[Exercise prompt] Print back each record unchanged, without pictures.

[Data under study]
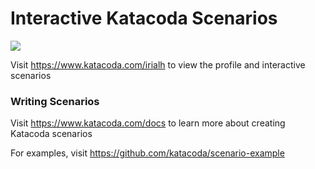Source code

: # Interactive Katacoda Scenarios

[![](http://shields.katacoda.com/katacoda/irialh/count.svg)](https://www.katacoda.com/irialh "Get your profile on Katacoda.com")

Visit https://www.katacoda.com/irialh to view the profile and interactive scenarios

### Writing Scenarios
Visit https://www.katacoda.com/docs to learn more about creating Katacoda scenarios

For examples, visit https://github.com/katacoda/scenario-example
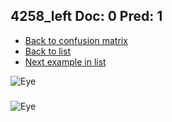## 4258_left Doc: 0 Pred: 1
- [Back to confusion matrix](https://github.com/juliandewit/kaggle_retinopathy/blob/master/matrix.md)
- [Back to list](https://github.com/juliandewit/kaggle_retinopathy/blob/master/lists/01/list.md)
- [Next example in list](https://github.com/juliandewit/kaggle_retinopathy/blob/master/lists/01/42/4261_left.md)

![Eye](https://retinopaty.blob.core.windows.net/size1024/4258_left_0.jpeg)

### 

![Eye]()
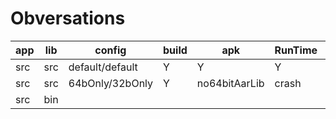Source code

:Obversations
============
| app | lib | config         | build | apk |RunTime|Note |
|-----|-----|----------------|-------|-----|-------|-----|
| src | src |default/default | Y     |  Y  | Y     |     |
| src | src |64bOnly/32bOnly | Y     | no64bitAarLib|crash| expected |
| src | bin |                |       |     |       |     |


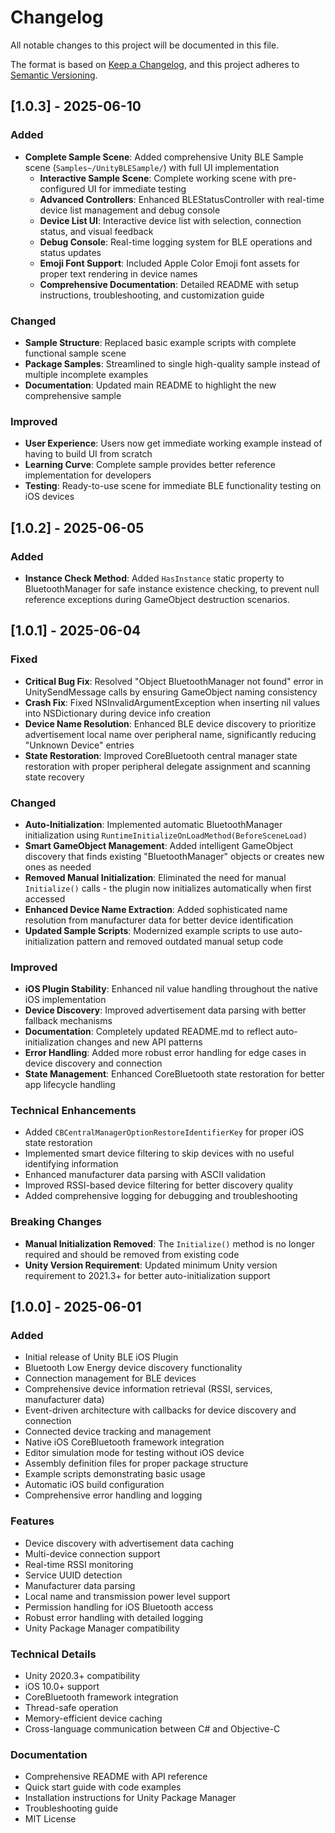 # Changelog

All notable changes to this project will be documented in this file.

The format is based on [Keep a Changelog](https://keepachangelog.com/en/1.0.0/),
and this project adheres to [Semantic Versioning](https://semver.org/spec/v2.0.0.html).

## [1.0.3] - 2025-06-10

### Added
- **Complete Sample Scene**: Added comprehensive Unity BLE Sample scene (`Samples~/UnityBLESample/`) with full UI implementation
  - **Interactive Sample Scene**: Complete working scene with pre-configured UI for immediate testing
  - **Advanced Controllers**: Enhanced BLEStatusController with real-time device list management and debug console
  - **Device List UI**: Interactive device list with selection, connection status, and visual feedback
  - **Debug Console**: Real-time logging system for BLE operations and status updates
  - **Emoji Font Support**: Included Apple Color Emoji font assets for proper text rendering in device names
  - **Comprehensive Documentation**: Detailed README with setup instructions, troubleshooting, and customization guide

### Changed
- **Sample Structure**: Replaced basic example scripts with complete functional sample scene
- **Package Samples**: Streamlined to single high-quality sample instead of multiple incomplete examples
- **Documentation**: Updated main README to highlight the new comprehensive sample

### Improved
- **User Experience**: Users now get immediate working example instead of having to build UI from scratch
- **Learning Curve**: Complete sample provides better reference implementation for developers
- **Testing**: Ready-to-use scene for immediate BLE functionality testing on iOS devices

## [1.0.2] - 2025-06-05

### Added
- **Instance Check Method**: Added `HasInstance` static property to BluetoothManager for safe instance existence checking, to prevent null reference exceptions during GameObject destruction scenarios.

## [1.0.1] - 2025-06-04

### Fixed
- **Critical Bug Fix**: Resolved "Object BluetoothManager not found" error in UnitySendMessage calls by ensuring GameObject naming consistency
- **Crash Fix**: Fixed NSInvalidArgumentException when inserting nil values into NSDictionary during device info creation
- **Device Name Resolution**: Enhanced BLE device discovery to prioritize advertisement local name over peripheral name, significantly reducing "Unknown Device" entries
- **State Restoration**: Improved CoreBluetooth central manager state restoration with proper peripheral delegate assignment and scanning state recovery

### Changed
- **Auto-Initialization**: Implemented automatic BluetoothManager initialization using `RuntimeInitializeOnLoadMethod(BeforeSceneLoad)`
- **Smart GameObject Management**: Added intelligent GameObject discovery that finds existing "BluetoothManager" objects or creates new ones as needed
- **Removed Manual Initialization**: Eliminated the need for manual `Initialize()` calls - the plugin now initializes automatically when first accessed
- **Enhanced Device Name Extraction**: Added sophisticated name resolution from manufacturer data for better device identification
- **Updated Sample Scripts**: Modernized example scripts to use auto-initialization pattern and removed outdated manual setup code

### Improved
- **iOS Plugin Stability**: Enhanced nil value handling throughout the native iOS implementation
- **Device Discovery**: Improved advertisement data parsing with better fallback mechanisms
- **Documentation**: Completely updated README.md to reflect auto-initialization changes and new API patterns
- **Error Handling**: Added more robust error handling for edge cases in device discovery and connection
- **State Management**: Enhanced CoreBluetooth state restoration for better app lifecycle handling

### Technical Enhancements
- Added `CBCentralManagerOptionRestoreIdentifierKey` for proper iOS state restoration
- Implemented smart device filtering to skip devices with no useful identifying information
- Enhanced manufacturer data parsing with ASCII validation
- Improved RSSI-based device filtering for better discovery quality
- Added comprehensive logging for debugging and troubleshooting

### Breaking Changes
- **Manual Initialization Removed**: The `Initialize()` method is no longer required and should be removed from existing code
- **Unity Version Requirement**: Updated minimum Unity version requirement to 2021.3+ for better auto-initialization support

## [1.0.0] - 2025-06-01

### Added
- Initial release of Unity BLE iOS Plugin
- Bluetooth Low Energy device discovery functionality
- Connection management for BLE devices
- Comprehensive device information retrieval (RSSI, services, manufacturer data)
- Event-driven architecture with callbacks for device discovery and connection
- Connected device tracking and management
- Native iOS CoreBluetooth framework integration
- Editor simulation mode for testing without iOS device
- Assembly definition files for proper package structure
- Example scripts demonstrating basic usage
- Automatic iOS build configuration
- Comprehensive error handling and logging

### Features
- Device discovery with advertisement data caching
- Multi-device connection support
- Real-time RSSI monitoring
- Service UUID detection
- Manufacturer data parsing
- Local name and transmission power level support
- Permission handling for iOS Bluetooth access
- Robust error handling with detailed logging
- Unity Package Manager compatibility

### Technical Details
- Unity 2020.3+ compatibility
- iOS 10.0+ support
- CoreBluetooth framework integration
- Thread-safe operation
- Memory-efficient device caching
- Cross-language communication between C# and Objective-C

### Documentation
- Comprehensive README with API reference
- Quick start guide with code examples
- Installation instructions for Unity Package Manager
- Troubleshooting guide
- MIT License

[Answer section]
Source code

: # Interactive Katacoda Scenarios

[![](http://shields.katacoda.com/katacoda/irialh/count.svg)](https://www.katacoda.com/irialh "Get your profile on Katacoda.com")

Visit https://www.katacoda.com/irialh to view the profile and interactive scenarios

### Writing Scenarios
Visit https://www.katacoda.com/docs to learn more about creating Katacoda scenarios

For examples, visit https://github.com/katacoda/scenario-example
## 4258_left Doc: 0 Pred: 1
- [Back to confusion matrix](https://github.com/juliandewit/kaggle_retinopathy/blob/master/matrix.md)
- [Back to list](https://github.com/juliandewit/kaggle_retinopathy/blob/master/lists/01/list.md)
- [Next example in list](https://github.com/juliandewit/kaggle_retinopathy/blob/master/lists/01/42/4261_left.md)

![Eye](https://retinopaty.blob.core.windows.net/size1024/4258_left_0.jpeg)

### 

![Eye]()
Source code

:Obversations
============
| app | lib | config         | build | apk |RunTime|Note |
|-----|-----|----------------|-------|-----|-------|-----|
| src | src |default/default | Y     |  Y  | Y     |     |
| src | src |64bOnly/32bOnly | Y     | no64bitAarLib|crash| expected |
| src | bin |                |       |     |       |     |


 # Changelog

All notable changes to this project will be documented in this file.

The format is based on [Keep a Changelog](https://keepachangelog.com/en/1.0.0/),
and this project adheres to [Semantic Versioning](https://semver.org/spec/v2.0.0.html).

## [1.0.3] - 2025-06-10

### Added
- **Complete Sample Scene**: Added comprehensive Unity BLE Sample scene (`Samples~/UnityBLESample/`) with full UI implementation
  - **Interactive Sample Scene**: Complete working scene with pre-configured UI for immediate testing
  - **Advanced Controllers**: Enhanced BLEStatusController with real-time device list management and debug console
  - **Device List UI**: Interactive device list with selection, connection status, and visual feedback
  - **Debug Console**: Real-time logging system for BLE operations and status updates
  - **Emoji Font Support**: Included Apple Color Emoji font assets for proper text rendering in device names
  - **Comprehensive Documentation**: Detailed README with setup instructions, troubleshooting, and customization guide

### Changed
- **Sample Structure**: Replaced basic example scripts with complete functional sample scene
- **Package Samples**: Streamlined to single high-quality sample instead of multiple incomplete examples
- **Documentation**: Updated main README to highlight the new comprehensive sample

### Improved
- **User Experience**: Users now get immediate working example instead of having to build UI from scratch
- **Learning Curve**: Complete sample provides better reference implementation for developers
- **Testing**: Ready-to-use scene for immediate BLE functionality testing on iOS devices

## [1.0.2] - 2025-06-05

### Added
- **Instance Check Method**: Added `HasInstance` static property to BluetoothManager for safe instance existence checking, to prevent null reference exceptions during GameObject destruction scenarios.

## [1.0.1] - 2025-06-04

### Fixed
- **Critical Bug Fix**: Resolved "Object BluetoothManager not found" error in UnitySendMessage calls by ensuring GameObject naming consistency
- **Crash Fix**: Fixed NSInvalidArgumentException when inserting nil values into NSDictionary during device info creation
- **Device Name Resolution**: Enhanced BLE device discovery to prioritize advertisement local name over peripheral name, significantly reducing "Unknown Device" entries
- **State Restoration**: Improved CoreBluetooth central manager state restoration with proper peripheral delegate assignment and scanning state recovery

### Changed
- **Auto-Initialization**: Implemented automatic BluetoothManager initialization using `RuntimeInitializeOnLoadMethod(BeforeSceneLoad)`
- **Smart GameObject Management**: Added intelligent GameObject discovery that finds existing "BluetoothManager" objects or creates new ones as needed
- **Removed Manual Initialization**: Eliminated the need for manual `Initialize()` calls - the plugin now initializes automatically when first accessed
- **Enhanced Device Name Extraction**: Added sophisticated name resolution from manufacturer data for better device identification
- **Updated Sample Scripts**: Modernized example scripts to use auto-initialization pattern and removed outdated manual setup code

### Improved
- **iOS Plugin Stability**: Enhanced nil value handling throughout the native iOS implementation
- **Device Discovery**: Improved advertisement data parsing with better fallback mechanisms
- **Documentation**: Completely updated README.md to reflect auto-initialization changes and new API patterns
- **Error Handling**: Added more robust error handling for edge cases in device discovery and connection
- **State Management**: Enhanced CoreBluetooth state restoration for better app lifecycle handling

### Technical Enhancements
- Added `CBCentralManagerOptionRestoreIdentifierKey` for proper iOS state restoration
- Implemented smart device filtering to skip devices with no useful identifying information
- Enhanced manufacturer data parsing with ASCII validation
- Improved RSSI-based device filtering for better discovery quality
- Added comprehensive logging for debugging and troubleshooting

### Breaking Changes
- **Manual Initialization Removed**: The `Initialize()` method is no longer required and should be removed from existing code
- **Unity Version Requirement**: Updated minimum Unity version requirement to 2021.3+ for better auto-initialization support

## [1.0.0] - 2025-06-01

### Added
- Initial release of Unity BLE iOS Plugin
- Bluetooth Low Energy device discovery functionality
- Connection management for BLE devices
- Comprehensive device information retrieval (RSSI, services, manufacturer data)
- Event-driven architecture with callbacks for device discovery and connection
- Connected device tracking and management
- Native iOS CoreBluetooth framework integration
- Editor simulation mode for testing without iOS device
- Assembly definition files for proper package structure
- Example scripts demonstrating basic usage
- Automatic iOS build configuration
- Comprehensive error handling and logging

### Features
- Device discovery with advertisement data caching
- Multi-device connection support
- Real-time RSSI monitoring
- Service UUID detection
- Manufacturer data parsing
- Local name and transmission power level support
- Permission handling for iOS Bluetooth access
- Robust error handling with detailed logging
- Unity Package Manager compatibility

### Technical Details
- Unity 2020.3+ compatibility
- iOS 10.0+ support
- CoreBluetooth framework integration
- Thread-safe operation
- Memory-efficient device caching
- Cross-language communication between C# and Objective-C

### Documentation
- Comprehensive README with API reference
- Quick start guide with code examples
- Installation instructions for Unity Package Manager
- Troubleshooting guide
- MIT License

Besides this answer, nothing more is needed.